Mecanismos como el FEEF y el MEDE pueden ser ya considerados mecanismos públicos para reciclar los flujos de capital dentro de la zona del euro. La financiación proveniente de estos mecanismos en teoría debería permitir sostener los niveles de demanda interna de las economías periféricas, que el capital privado ya no quiere financiar. El problema del FEEF y el MEDE es que conceden financiación solo a cambio de ajustes neoliberales en las economías de la periferia. Estos ajustes van encaminados a reducir la demanda interna en estas economías, reduciendo sus necesidades de financiación exterior y así posibilitar que los países receptores devuelvan cuanto antes el dinero al FEEF y el MEDE. Como hace patente el caso de Grecia, la irracionalidad de todo ello es que los programas de ajuste neoliberal, lejos de estabilizar la economía y generar crecimiento, lo que hacen es profundizar la recesión y aumentar la dependencia de la financiación exterior proveniente del MEDE y del FEEF.

Nada que no sea la voluntad política de los gobiernos de la zona del euro, impide, sin embargo, que el FEEF y el MEDE concediesen préstamos para apoyar programas económicos de crecimiento alternativos cuyo objetivo fuese impulsar la demanda interna, o cambiar gradualmente de modelo productivo.

¿Tendríamos menos problemas para financiarnos si recuperásemos nuestra soberanía monetaria?

El profesor Navarro defiende en su artículo la idea de que si España no estuviese en el euro podría acceder a la financiación exterior con más facilidad, y a tipos de intereses más bajos, que estando en el euro. Como prueba de ello señala al Reino Unido que, aun teniendo un monto de deuda pública mayor que España, su gobierno es capaz de financiarse a tipos de interés más bajos que España gracias a que mantiene su propia moneda y un banco central que compra la deuda de su gobierno. Siguiendo la misma lógica argumentativa, podía haber también utilizado a los EE.UU. o a Japón como ejemplos.

Para el profesor Navarro el único fundamento contrario a la salida del euro es un posible aumento de la inflación, derivada de que un hipotético futuro banco central de España, con la nueva peseta, “imprimiese moneda” para apoyar las políticas expansivas. Este argumento carece de peso, ya que un aumento de la masa monetaria sólo puede elevar la inflación si viene asociada a un aumento en paralelo del gasto, lo cuál no tiene por qué ocurrir, puesto que en un contexto como el actual es más probable que aumente la tasa de ahorro (por efecto precaución). Además, en una economía en recesión los factores productivos se hallan infrautilizados y, por lo tanto, existe margen para aumentar la producción para hacer frente a un aumento del gasto sin presionar al alza los precios.

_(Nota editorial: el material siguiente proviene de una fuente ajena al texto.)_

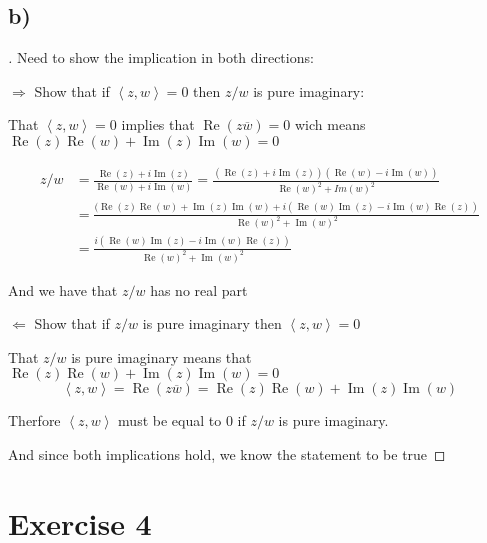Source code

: \documentclass{article}
\begin{document}
\subsection*{b)}
\begin{proof}[\unskip\nopunct]

  Need to show the implication in both directions:


  $\pmb{\Rightarrow}$ Show that if $\left<z, w \right> = 0 $ then  $z/w$ is pure imaginary:

  That $\left<z, w \right> = 0 $ implies that $\operatorname{Re}(z\overline{w}) = 0$ wich means $\operatorname{Re}(z)\operatorname{Re}(w) + \operatorname{Im}(z)\operatorname{Im}(w) = 0$

  \begin{align*}z/w &= \frac{\operatorname{Re}(z) + i\operatorname{Im}(z)}{\operatorname{Re}(w) + i\operatorname{Im}(w)} = \frac{(\operatorname{Re}(z) + i\operatorname{Im}(z))(\operatorname{Re}(w) - i\operatorname{Im}(w))}{\operatorname{Re}(w)^2 + Im(w)^2} \\&= \frac{(\operatorname{Re}(z)\operatorname{Re}(w) + \operatorname{Im}(z)\operatorname{Im}(w) + i(\operatorname{Re}(w)\operatorname{Im}(z) - i\operatorname{Im}(w)\operatorname{Re}(z))}{\operatorname{Re}(w)^2 + \operatorname{Im}(w)^2} \\
    &= \frac{i(\operatorname{Re}(w)\operatorname{Im}(z) - i\operatorname{Im}(w)\operatorname{Re}(z))}{\operatorname{Re}(w)^2 + \operatorname{Im}(w)^2}
  \end{align*}

  And we have that $z/w$ has no real part


  $\pmb{\Leftarrow}$ Show that if $z/w$ is pure imaginary then $\left<z, w \right> = 0$

  That $z/w$ is pure imaginary means that $\operatorname{Re}(z)\operatorname{Re}(w) + \operatorname{Im}(z)\operatorname{Im}(w) = 0$
  \[\left<z,w \right> = \operatorname{Re}(z\overline{w}) = \operatorname{Re}(z)\operatorname{Re}(w) + \operatorname{Im}(z)\operatorname{Im}(w) \]

  Therfore $\left<z,w \right>$ must be equal to 0 if $z/w$ is pure imaginary.

  And since both implications hold, we know the statement to be true

\end{proof}



\section*{Exercise 4}
\end{document}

Es cierto que países como el Reino Unido y Suecia están en la UE y no en el euro y que sus gobiernos pueden financiarse a tipos de interés inferiores, pero esto por supuesto no implica que cualquier país que no esté en el euro lo pueda hacer también. Para empezar, países como Alemania o Francia, a pesar de estar en el euro, también se pueden financiar a tipos de interés mucho más bajos que España, a pesar de que han cedido su soberanía monetaria y de que el monto de su deuda pública supera al de España. Otras economías relativamente grandes, como Hungría, asimismo en la UE pero no en el euro, y que además mantienen regímenes cambiarios flexibles, solo son capaces de financiar la deuda pública que emiten en su propia moneda a tipos más altos que España, sin haber siquiera sufrido una crisis económica o financiera comparables. Países como Hungría o Polonia además emiten una parte importante de su deuda pública en monedas extranjeras (50% en el caso de Hungría y 30% en el caso de Polonia), principalmente en euros, porque solo así son capaces de colocar su deuda entre inversores extranjeros y acceder a tipos de financiación más reducidos[4]. Argentina, a la que tanto gusta citar el profesor Navarro, al día de hoy emite el 60% de su deuda pública total y el 98% de su deuda externa en moneda extranjera (principalmente en dólares), aun después de haber abandonado la paridad con el dólar, acometer un impago en el 2005 y haber recuperado su “soberanía monetaria” tras la crisis del 2001-2002. Curiosamente, cerca del 10% del total de la deuda pública Argentina está denominada precisamente en euros [5].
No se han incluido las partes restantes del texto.